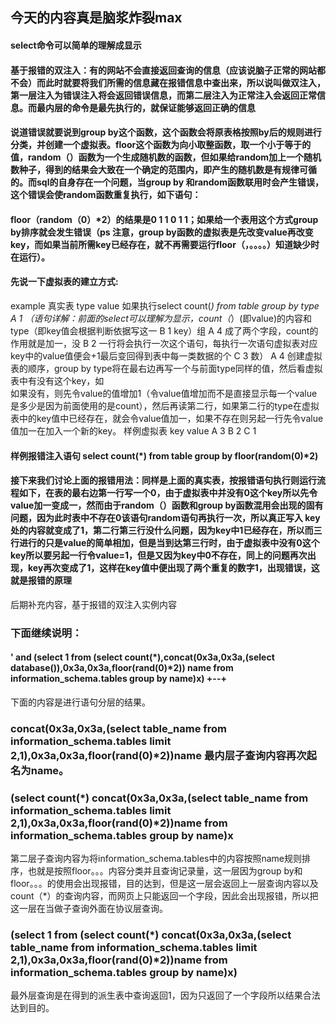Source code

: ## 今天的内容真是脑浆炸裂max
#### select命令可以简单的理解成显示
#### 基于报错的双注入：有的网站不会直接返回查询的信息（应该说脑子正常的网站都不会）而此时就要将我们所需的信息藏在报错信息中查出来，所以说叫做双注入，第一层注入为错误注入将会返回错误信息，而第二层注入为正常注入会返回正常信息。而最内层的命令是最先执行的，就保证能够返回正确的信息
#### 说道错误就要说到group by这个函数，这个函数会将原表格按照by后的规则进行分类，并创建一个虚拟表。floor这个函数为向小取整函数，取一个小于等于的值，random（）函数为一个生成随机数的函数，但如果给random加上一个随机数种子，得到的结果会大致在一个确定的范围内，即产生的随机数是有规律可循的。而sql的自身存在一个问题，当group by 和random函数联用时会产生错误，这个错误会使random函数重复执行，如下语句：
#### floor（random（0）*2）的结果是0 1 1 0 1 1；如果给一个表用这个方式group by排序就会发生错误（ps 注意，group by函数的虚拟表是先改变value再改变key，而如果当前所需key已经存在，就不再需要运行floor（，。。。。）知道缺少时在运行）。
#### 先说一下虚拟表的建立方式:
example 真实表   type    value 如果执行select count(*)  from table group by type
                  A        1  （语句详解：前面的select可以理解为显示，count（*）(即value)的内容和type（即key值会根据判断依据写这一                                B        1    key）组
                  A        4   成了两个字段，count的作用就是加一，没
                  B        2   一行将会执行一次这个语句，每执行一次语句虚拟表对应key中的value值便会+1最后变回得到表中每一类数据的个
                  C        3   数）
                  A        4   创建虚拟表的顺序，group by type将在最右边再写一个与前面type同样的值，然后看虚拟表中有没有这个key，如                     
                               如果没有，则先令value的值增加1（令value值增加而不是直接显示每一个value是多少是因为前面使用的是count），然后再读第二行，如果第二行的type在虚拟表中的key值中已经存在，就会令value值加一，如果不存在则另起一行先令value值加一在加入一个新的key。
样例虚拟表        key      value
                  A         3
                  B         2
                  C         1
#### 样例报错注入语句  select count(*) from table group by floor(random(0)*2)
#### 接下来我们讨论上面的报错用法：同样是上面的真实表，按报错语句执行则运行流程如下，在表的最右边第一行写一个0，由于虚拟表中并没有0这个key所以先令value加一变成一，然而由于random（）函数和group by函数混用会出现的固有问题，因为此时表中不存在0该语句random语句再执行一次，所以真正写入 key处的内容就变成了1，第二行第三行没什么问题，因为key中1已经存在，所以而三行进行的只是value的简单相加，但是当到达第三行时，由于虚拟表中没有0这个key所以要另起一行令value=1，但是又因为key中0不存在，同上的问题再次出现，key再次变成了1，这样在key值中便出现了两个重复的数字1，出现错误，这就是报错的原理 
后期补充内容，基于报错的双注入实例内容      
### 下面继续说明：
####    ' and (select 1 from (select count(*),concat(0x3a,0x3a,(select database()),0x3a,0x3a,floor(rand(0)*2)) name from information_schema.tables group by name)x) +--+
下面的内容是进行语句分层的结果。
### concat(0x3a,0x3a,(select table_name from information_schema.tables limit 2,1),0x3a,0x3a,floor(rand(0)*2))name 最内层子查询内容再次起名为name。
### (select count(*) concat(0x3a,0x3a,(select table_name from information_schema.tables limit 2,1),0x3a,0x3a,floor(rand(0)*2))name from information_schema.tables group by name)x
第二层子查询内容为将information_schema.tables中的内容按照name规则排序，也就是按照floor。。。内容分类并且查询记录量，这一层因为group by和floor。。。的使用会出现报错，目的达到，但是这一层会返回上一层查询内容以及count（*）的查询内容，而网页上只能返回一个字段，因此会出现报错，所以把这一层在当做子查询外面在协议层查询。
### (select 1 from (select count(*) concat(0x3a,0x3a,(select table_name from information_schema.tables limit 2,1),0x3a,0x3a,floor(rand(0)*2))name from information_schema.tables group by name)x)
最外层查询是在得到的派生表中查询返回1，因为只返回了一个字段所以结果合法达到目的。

====================

## About this task
Print the data exactly, from its first line to the line containing "#### 基于报错的双注入：", both included. Omit the pictures.

## Answer space
Source code

: ## 今天的内容真是脑浆炸裂max
#### select命令可以简单的理解成显示
#### 基于报错的双注入：有的网站不会直接返回查询的信息（应该说脑子正常的网站都不会）而此时就要将我们所需的信息藏在报错信息中查出来，所以说叫做双注入，第一层注入为错误注入将会返回错误信息，而第二层注入为正常注入会返回正常信息。而最内层的命令是最先执行的，就保证能够返回正确的信息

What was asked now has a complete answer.